Saturday, May 29, 2010
Here, Amtrak #6 east, on the current California Zephyr route, has passed Gold Run and is upon the lower Dutch Flat crossing. The current Amtrak Zephyr runs two trains daily (one east, uphill over the Donner Pass -- and one west, downhill from Donner) between Emeryville, California and Chicago, Illinois.
The westbound Zephyr is known as Amtrak #5, and the eastbound Zephyr is Amtrak #6.
Amtrak is actually the National Railroad Passenger Corporation, a for-profit corporation created by the US Congress in 1970 and incorporated into DC in 1971.

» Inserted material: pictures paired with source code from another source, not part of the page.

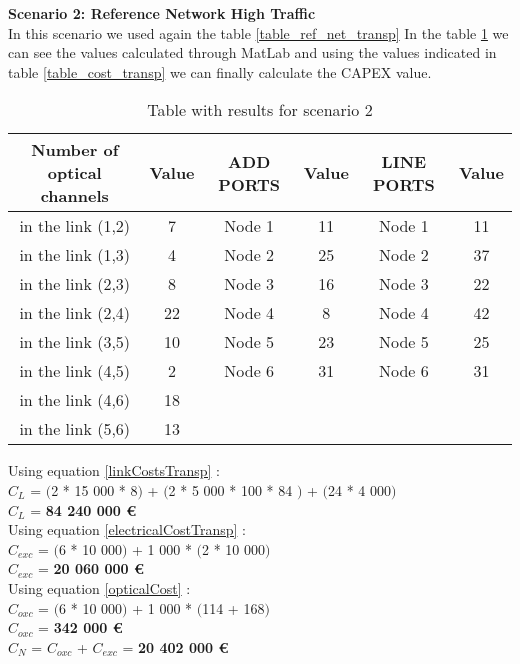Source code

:\textbf{Scenario 2: Reference Network High Traffic} \label{Scenario2_transp} \\

In this scenario we used again the table \ref{table_ref_net_transp} In the table \ref{result_ILP2_TP} we can see the values calculated through MatLab and using the values indicated in table \ref{table_cost_transp} we can finally calculate the CAPEX value.\\

\begin{table}[h!]
\centering
\begin{tabular}{|| c | c || c | c || c | c ||}
 \hline
 Number of optical channels & Value & ADD PORTS & Value & LINE PORTS & Value \\
 \hline\hline
 in the link (1,2) & 7 & Node 1 & 11 & Node 1 & 11 \\
 in the link (1,3) & 4 & Node 2 & 25 & Node 2 & 37 \\
 in the link (2,3) & 8 & Node 3 & 16 & Node 3 & 22 \\
 in the link (2,4) & 22 & Node 4 & 8 & Node 4 & 42 \\
 in the link (3,5) & 10 & Node 5 & 23 & Node 5 & 25 \\
 in the link (4,5) & 2 & Node 6 & 31 & Node 6 & 31 \\
 in the link (4,6) & 18 & & & & \\
 in the link (5,6) & 13 & & & & \\
 \hline
\end{tabular}
\caption{Table with results for scenario 2}
\label{result_ILP2_TP}
\end{table}


Using equation \ref{linkCostsTransp} : \\
$C_L$ = $($2 * 15 000 * 8$)$ + $($2 * 5 000 * 100 * 84 $)$ + $($24 * 4 000$)$ \\
$C_L$ = \textbf{84 240 000 \euro} \\

Using equation \ref{electricalCostTransp} : \\
$C_{exc}$ = $($6 * 10 000$)$ + 1 000 * $($2 * 10 000$)$ \\
$C_{exc}$ = \textbf{20 060 000 \euro} \\

Using equation \ref{opticalCost} : \\
$C_{oxc}$ = $($6 * 10 000$)$ + 1 000 * $($114 + 168$)$ \\
$C_{oxc}$ = \textbf{342 000 \euro} \\
$C_N$ = $C_{oxc}$ + $C_{exc}$ = \textbf{20 402 000 \euro} \\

Amtrak makes little money on its own, with the exception of the so-called Northeast Corridor -- the busiest rail line in all the US -- predominantly to and from Washinton to Boston, and including Baltimore, Wilmington, Philadelphia, Trenton, Newark, New York, New Haven, and Providence. It also has branches connecting Philadelphia with Pittsburgh, Pennsylvania (known as the Keystone Corridor); New Haven with Springfield, Massachusetts (known as the New Haven–Springfield Line); New York City with Niagara Falls, New York (known as the Empire Corridor), and several other commuter destinations. The busiest passenger rail station in the United States is Pennsylvania Station in New York, the central hub of the Northeast Corridor.
Amtrak and its subsidiaries is largely funded by the federal government. Other smaller and localized lines -- including those in California -- are co-funded by local governments as well.

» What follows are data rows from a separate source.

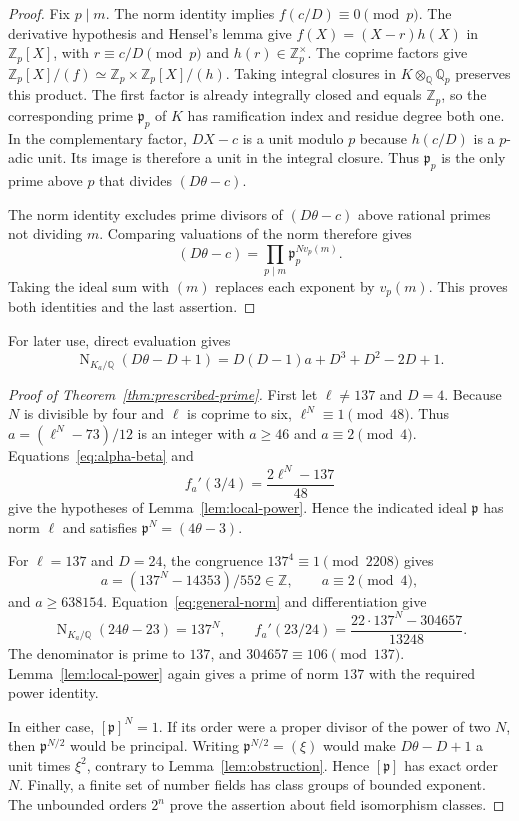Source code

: \documentclass[11pt,leqno,oneside,letterpaper]{amsart}
\theoremstyle{remark}
\numberwithin{equation}{section}
\newcommand{\Q}{\mathbb Q}
\newcommand{\Z}{\mathbb Z}
\DeclareMathOperator{\Nm}{N}
\begin{document}
\begin{proof}
  Fix $p\mid m$. The norm identity implies $f(c/D)\equiv0\pmod p$. The derivative hypothesis and Hensel's lemma give $f(X)=(X-r)h(X)$ in $\Z_p[X]$, with $r\equiv c/D\pmod p$ and $h(r)\in\Z_p^\times$. The coprime factors give $\Z_p[X]/(f)\simeq\Z_p\times\Z_p[X]/(h)$. Taking integral closures in $K\otimes_{\Q}\Q_p$ preserves this product. The first factor is already integrally closed and equals $\Z_p$, so the corresponding prime $\mathfrak p_p$ of $K$ has ramification index and residue degree both one. In the complementary factor, $DX-c$ is a unit modulo $p$ because $h(c/D)$ is a $p$-adic unit. Its image is therefore a unit in the integral closure. Thus $\mathfrak p_p$ is the only prime above $p$ that divides $(D\theta-c)$.

  The norm identity excludes prime divisors of $(D\theta-c)$ above rational primes not dividing $m$. Comparing valuations of the norm therefore gives
  \[
    (D\theta-c)=\prod_{p\mid m}\mathfrak p_p^{Nv_p(m)}.
  \]
  Taking the ideal sum with $(m)$ replaces each exponent by $v_p(m)$. This proves both identities and the last assertion.
\end{proof}

For later use, direct evaluation gives
\begin{equation}\label{eq:general-norm}
  \Nm_{K_a/\Q}(D\theta-D+1)=D(D-1)a+D^3+D^2-2D+1.
\end{equation}

\begin{proof}[Proof of Theorem~\ref{thm:prescribed-prime}]
  First let $\ell\ne137$ and $D=4$. Because $N$ is divisible by four and $\ell$ is coprime to six, $\ell^N\equiv1\pmod{48}$. Thus $a=(\ell^N-73)/12$ is an integer with $a\geq46$ and $a\equiv2\pmod4$. Equations~\eqref{eq:alpha-beta} and
  \[
    f_a'(3/4)=\frac{2\ell^N-137}{48}
  \]
  give the hypotheses of Lemma~\ref{lem:local-power}. Hence the indicated ideal $\mathfrak p$ has norm $\ell$ and satisfies $\mathfrak p^N=(4\theta-3)$.

  For $\ell=137$ and $D=24$, the congruence $137^4\equiv1\pmod{2208}$ gives
  \[
    a=(137^N-14353)/552\in\Z,\qquad a\equiv2\pmod4,
  \]
  and $a\geq638154$. Equation~\eqref{eq:general-norm} and differentiation give
  \[
    \Nm_{K_a/\Q}(24\theta-23)=137^N,\qquad
    f_a'(23/24)=\frac{22\cdot137^N-304657}{13248}.
  \]
  The denominator is prime to $137$, and $304657\equiv106\pmod{137}$. Lemma~\ref{lem:local-power} again gives a prime of norm $137$ with the required power identity.

  In either case, $[\mathfrak p]^N=1$. If its order were a proper divisor of the power of two $N$, then $\mathfrak p^{N/2}$ would be principal. Writing $\mathfrak p^{N/2}=(\xi)$ would make $D\theta-D+1$ a unit times $\xi^2$, contrary to Lemma~\ref{lem:obstruction}. Hence $[\mathfrak p]$ has exact order $N$. Finally, a finite set of number fields has class groups of bounded exponent. The unbounded orders $2^n$ prove the assertion about field isomorphism classes.
\end{proof}
\end{document}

If not, however, for federal funding then Amtrak would have perished on the vine quite some time ago.
Amtrak's service site is here, if you wish to book trips or tickets.
Amtrak, as I have observed over the years, is spotty and "hit and miss" at best.

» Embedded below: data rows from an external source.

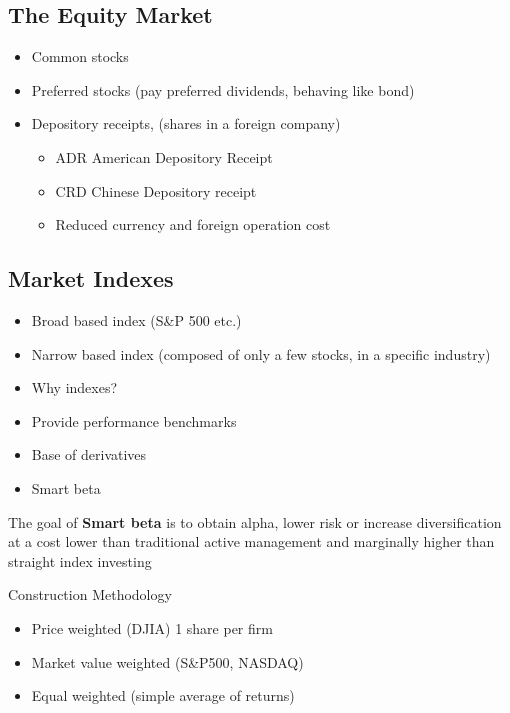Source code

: \documentclass[
]{book}
\providecommand{\tightlist}{%
  \setlength{\itemsep}{0pt}\setlength{\parskip}{0pt}}
\begin{document}
\hypertarget{the-equity-market}{%
\subsection{The Equity Market}\label{the-equity-market}}

\begin{itemize}
\tightlist
\item
  Common stocks
\item
  Preferred stocks (pay preferred dividends, behaving like bond)
\item
  Depository receipts, (shares in a foreign company)

  \begin{itemize}
  \tightlist
  \item
    ADR American Depository Receipt
  \item
    CRD Chinese Depository receipt
  \item
    Reduced currency and foreign operation cost
  \end{itemize}
\end{itemize}

\hypertarget{market-indexes}{%
\subsection{Market Indexes}\label{market-indexes}}

\begin{itemize}
\tightlist
\item
  Broad based index (S\&P 500 etc.)
\item
  Narrow based index (composed of only a few stocks, in a specific industry)
\item
  Why indexes?
\item
  Provide performance benchmarks
\item
  Base of derivatives
\item
  Smart beta
\end{itemize}

The goal of \textbf{Smart beta} is to obtain alpha, lower risk or increase diversification at a cost lower than traditional active management and marginally higher than straight index investing

Construction Methodology

\begin{itemize}
\tightlist
\item
  Price weighted (DJIA) 1 share per firm
\item
  Market value weighted (S\&P500, NASDAQ)
\item
  Equal weighted (simple average of returns)
\end{itemize}
\end{document}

Yes, I must admit, there have been a consistent two Zephyrs per day; one east, one west. But if you expect the Zephyr to be on time and conform to its timetable, then -- ahem -- perhaps you'd best adjust your personal schedule. I have found that the CZ can run from a half hour early to -- mostly -- up to two hours late in Colfax and Truckee (in California). I make this comment not in terms of theory but in terms of direct observation. I live in the mountains, directly on the route.
In the early 2000s, their Amtrak Express freight service was huge. This was clearly an attempt by Amtrak to take whatever time-sensitive freight traffic it could away from Donner Pass owner Union Pacific -- itself still recovering from the transition from Southern Pacific to UP. This was an attempt to steal as much LTL (less-than-truckload) business as possible.
It was nothing, in the early 2000s, to see three GE passenger locos pulling a medium-sized passenger train attached to a minimum of five to eight freight cars at the end -- and perhaps a roadrailer or two.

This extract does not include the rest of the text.